Every line of the data should be written out exactly, with the pictures left out.
:: SOURCE MATERIAL ::
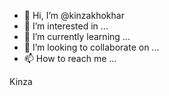 - 👋 Hi, I’m @kinzakhokhar
- 👀 I’m interested in ...
- 🌱 I’m currently learning ...
- 💞️ I’m looking to collaborate on ...
- 📫 How to reach me ...

<!---
kinzakhokhar/kinzakhokhar is a ✨ special ✨ repository because its `README.md` (this file) appears on your GitHub profile.
You can click the Preview link to take a look at your changes.
--->
Kinza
:::
* [TASK OUTPUT]:
 - 👋 Hi, I’m @kinzakhokhar
- 👀 I’m interested in ...
- 🌱 I’m currently learning ...
- 💞️ I’m looking to collaborate on ...
- 📫 How to reach me ...

<!---
kinzakhokhar/kinzakhokhar is a ✨ special ✨ repository because its `README.md` (this file) appears on your GitHub profile.
You can click the Preview link to take a look at your changes.
--->
Kinza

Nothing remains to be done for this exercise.